Over a period of time, natural weathering forces result in a deterioration of the integrity of the roof covering. Alternate heating and cooling of the roof causes cracks to appear in the tarpaper or felt. Moisture seeps between the layers and expands by freezing during the winter and evaporation during the summer, with consequent further separation and cracking of the layers. Eventually the covering deteriorates to the point that water leaks into the insulation and through the roof, necessitating replacement of the damaged portion of the covering.
For purposes of convenience in illustration, the deterioration of multiple layer roofs in wet areas may be classified as first stage penetration, second stage penetration, and extensive water penetration or third stage penetration. First stage penetration is the initial phase of water penetration into the roof. The top layers of felt may be somewhat porous from asphalt and tar breakdown from normal weathering, or water may be found between two layers arriving by capillary action from a surface imperfection. There are no leaks into the building at this stage of deterioration, but roof damage may continue at a rapid rate unless the situation is corrected and water entry points sealed. Second stage penetration is similar to first stage penetration except that deterioration has progressed into the lower layers of roofing felts. Water may now be sandwiched between three or four felt layers instead of just the top two as in first stage penetration. While there still may be no water leakage into the building at the second stage, the protective layers of the roof are in very bad shape and leakage into the building can be expected at any time. The felt-bitumen layers must be replaced. The insulation layer in most cases can be salvaged, but should be inspected to determine its condition. At the third or extensive water penetration stage, water has penetrated all the protective felt layers and the insulation as well. Since the binders used in most insulation are water soluble, the roof water often dissolves the binders, and the insulation deteriorates and becomes mushy and also looses its heat insulation ability. In this third stage of extensive water penetration, both the felt layers and the underlying insulation are soaked, and the entire roof covering must be removed and rebuilt from the structural roof on up using new materials.
In general, first stage penetration areas can be most easily repaired by top-coating with a cold applied roofing mastic or an elastomeric coating material. If the penetration is indicated as coming from a flashing crack or tear, the repair should be made with an elastomeric material applied over a polyethylene mesh tape. Asbestos filled bitumastic materials work for temporary repairs. These are not satisfactory for long-term repairs because they become brittle and cracked to again allow water entry.

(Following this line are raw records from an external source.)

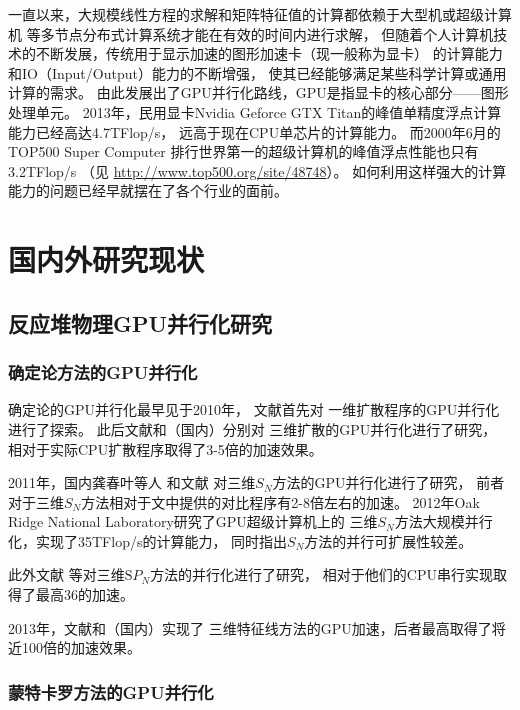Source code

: 一直以来，大规模线性方程的求解和矩阵特征值的计算都依赖于大型机或超级计算机
等多节点分布式计算系统才能在有效的时间内进行求解，
但随着个人计算机技术的不断发展，传统用于显示加速的图形加速卡（现一般称为显卡）
的计算能力和IO（Input/Output）能力的不断增强，
使其已经能够满足某些科学计算或通用计算的需求。
由此发展出了GPU并行化路线，GPU是指显卡的核心部分——图形处理单元。
2013年，民用显卡Nvidia Geforce GTX Titan的峰值单精度浮点计算能力已经高达4.7TFlop/s，
远高于现在CPU单芯片的计算能力。
而2000年6月的TOP500 Super Computer \cite{meuer2001top500}
排行世界第一的超级计算机的峰值浮点性能也只有3.2TFlop/s
（见 \url{http://www.top500.org/site/48748}）。
如何利用这样强大的计算能力的问题已经早就摆在了各个行业的面前。

\section{国内外研究现状}

\subsection{反应堆物理GPU并行化研究}
\subsubsection{确定论方法的GPU并行化}

确定论的GPU并行化最早见于2010年，
文献首先对
一维扩散程序的GPU并行化进行了探索。%
此后文献和（国内）分别对
三维扩散的GPU并行化进行了研究，
相对于实际CPU扩散程序取得了3-5倍的加速效果。

2011年，国内龚春叶等人\cite{gong2011gpu,gong2012particle,gongyechun}
和文献
对三维$S_N$方法的GPU并行化进行了研究，
前者对于三维$S_N$方法相对于文中提供的对比程序有2-8倍左右的加速。
2012年Oak Ridge National Laboratory研究了GPU超级计算机上的
三维$S_N$方法大规模并行化，实现了35TFlop/s的计算能力，
同时指出$S_N$方法的并行可扩展性较差。\cite{baker2012high}

此外文献
等对三维$\mathrm{S}P_N$方法的并行化进行了研究，
相对于他们的CPU串行实现取得了最高36的加速。

2013年，文献和（国内）实现了
三维特征线方法的GPU加速，后者最高取得了将近100倍的加速效果。

\subsubsection{蒙特卡罗方法的GPU并行化}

Second stage penetration indicates much more severe roof deterioration. Only temporary repairs can be made with the top layers. Permanent corrective repairs for second stage penetration areas requires the removal of existing felt plys down to the insulation to completely remove all trapped water. Where visual inspection indicates excessive deterioration of the insulation, it should be removed. The roof should be rebuilt from the insulation on up, or as required from the decking on up, using standard roofing techniques and new dry materials. Hot tar and hot asphalt felt laminates are satisfactory here because all roof water has been removed. Hot roofing materials do not work well over areas in a roof containing moisture, and therefore should not be used in these areas. The repair areas are built up to the level of the existing older built up roofing, and properly overlapped. Cold process roof mastics or elastomeric coatings are applied as a final protective top coat.
Generally, roof covering does not deteriorate over an entire roof at once, and repair or replacement of the entire covering is not justified. However, it may be difficult to define the areas of the covering that need repair or replacement, since water may travel a considerable distance between the layers to the point where the leak in the roof appears. The traditional method of determining areas of wetness in roof coverings has been to take core samples of the covering. This method is time consuming and has the obvious disadvantage of risking destruction of sound roof covering if too great an area is tested, while deteriorated covering far from the point of leakage may be missed if extensive samples are not taken. Moreover, core sampling is an impractical method for detecting the first stages of roof deterioration, which as noted above can often be repaired without replacement of the covering.
Several non-destructive roof wetness testing techniques have been developed in an attempt to reduce the time and expense of testing roofs. These techniques include infrared scanning of roofs to detect cool moist areas, and nuclear particle bombardment to determine hydrogen ion count in the roof covering. Such techniques generally require expensive and delicate equipment, and do not discriminate the first stage and second stage penetration wet areas from dry areas with as high a degree of accuracy as is desirable.